Starting small, doing something else, others then finding things they care about that they want to change – taking responsibility for it, and bringing colleagues along with them as needed. This accumulation of small things accelerated as people gained confidence and experience. It was how the transition to customer-focused working practices became the norm over time.
Learn From It
Roll forward some years to when I was working with senior people, who were using small, focused projects to introduce new technologies or working practices into their organisations. This was through an innovative post-graduate Master’s course at a UK university, and then later with the same university in partnership with a Russian university.
It was the same passionate, visionary people – Finance Directors, Marketing Directors, Operations Directors, HR Directors, and so on. For some of these people, they had a business problem that needed addressing. For others, they were curious to learn about ideas that could be applied to change or improve some feature of their work.
There were so many great things about working with the Russian executives. One was the realisation that these practical people did not dismiss theory and philosophy. They were curious to discover management ideas that were ‘the best of the West’ – not to copy but to evaluate for usefulness in their own contexts, and adapted to fit.

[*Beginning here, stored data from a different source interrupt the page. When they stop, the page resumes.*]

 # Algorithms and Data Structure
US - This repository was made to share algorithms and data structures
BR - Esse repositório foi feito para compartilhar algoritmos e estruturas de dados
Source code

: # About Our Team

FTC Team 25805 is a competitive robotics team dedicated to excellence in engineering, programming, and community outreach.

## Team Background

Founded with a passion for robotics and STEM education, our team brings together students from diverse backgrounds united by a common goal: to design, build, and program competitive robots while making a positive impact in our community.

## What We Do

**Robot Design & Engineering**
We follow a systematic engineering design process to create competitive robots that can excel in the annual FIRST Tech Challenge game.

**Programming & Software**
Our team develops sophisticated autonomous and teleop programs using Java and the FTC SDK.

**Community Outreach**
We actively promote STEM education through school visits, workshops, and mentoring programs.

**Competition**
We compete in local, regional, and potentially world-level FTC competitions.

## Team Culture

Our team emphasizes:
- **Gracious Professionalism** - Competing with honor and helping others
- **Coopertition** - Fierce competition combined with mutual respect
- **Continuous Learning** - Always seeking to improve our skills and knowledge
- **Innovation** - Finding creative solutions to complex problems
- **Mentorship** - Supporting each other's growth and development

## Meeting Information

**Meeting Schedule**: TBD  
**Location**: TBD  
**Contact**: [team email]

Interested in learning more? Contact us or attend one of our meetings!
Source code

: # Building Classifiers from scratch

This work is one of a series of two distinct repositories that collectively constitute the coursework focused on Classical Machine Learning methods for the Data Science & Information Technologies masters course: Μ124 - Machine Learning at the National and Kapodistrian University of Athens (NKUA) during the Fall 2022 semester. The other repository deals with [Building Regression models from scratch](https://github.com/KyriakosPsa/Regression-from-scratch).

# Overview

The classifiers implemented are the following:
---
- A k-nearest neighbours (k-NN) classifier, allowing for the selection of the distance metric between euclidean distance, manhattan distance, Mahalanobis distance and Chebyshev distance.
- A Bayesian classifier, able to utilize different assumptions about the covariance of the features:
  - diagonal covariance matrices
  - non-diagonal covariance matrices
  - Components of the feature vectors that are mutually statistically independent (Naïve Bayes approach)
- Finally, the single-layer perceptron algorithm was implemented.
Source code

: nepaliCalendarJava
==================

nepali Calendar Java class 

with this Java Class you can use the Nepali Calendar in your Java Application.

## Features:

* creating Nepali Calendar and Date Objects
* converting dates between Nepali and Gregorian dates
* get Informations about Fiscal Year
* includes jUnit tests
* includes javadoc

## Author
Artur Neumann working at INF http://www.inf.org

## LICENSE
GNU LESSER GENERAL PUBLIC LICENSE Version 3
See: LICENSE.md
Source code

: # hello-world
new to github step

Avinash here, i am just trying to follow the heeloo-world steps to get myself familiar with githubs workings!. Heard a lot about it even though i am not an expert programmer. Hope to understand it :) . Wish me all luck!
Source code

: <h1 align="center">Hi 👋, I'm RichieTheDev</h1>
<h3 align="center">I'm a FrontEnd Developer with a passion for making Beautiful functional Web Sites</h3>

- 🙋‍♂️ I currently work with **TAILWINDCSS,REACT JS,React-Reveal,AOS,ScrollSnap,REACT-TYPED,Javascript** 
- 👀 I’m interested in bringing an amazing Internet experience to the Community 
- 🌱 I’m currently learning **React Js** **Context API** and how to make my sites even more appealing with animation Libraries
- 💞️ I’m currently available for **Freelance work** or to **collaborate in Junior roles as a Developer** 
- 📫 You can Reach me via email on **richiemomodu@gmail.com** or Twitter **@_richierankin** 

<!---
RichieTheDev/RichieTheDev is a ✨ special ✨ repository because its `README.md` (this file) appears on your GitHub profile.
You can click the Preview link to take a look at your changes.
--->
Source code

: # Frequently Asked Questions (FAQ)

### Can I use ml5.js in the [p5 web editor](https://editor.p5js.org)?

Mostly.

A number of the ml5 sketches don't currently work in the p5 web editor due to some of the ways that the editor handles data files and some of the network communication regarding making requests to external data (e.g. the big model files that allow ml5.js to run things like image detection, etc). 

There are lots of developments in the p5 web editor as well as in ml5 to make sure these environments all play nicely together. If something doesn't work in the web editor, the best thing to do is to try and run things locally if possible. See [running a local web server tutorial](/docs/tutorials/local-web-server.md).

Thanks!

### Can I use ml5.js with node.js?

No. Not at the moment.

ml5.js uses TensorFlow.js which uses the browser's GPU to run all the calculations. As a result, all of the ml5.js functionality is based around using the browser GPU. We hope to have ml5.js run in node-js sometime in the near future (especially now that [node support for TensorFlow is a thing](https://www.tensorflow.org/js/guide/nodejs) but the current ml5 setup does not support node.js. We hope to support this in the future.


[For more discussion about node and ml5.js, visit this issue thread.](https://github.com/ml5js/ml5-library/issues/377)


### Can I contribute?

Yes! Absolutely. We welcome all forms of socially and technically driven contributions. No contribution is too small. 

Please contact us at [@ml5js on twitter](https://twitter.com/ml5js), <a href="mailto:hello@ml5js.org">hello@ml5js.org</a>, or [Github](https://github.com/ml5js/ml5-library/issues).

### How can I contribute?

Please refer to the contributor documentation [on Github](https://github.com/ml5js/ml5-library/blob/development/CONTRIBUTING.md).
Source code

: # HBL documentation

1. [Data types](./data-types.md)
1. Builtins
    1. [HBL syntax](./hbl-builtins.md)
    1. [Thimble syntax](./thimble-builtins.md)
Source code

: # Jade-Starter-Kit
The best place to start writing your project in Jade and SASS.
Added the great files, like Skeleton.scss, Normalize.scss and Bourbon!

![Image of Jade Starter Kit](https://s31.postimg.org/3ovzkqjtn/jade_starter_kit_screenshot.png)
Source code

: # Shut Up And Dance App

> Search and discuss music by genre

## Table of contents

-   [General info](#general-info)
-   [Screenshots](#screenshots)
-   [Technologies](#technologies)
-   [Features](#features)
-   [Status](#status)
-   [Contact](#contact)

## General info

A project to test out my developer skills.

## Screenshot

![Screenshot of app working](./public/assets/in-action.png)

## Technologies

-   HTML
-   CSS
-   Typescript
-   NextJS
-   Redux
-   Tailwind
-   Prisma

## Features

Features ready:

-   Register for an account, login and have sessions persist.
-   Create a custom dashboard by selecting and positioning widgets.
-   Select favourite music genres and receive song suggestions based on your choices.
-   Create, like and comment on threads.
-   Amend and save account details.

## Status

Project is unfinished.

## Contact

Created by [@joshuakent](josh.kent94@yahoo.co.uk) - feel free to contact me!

For all of them, the experience was an opportunity to engage with colleagues back in the workplace, demonstrating different ways of doing things. In one particular case, the project became the pilot that was the forerunner of a longer-term effort to improve the quality of services to citizens in a Siberian city.
Who are these people now?
It’s anybody. Let me qualify that. It’s anybody who cares enough, and who has the energy to change something about their work – for their own satisfaction primarily, but that will also benefit colleagues and the company they work for.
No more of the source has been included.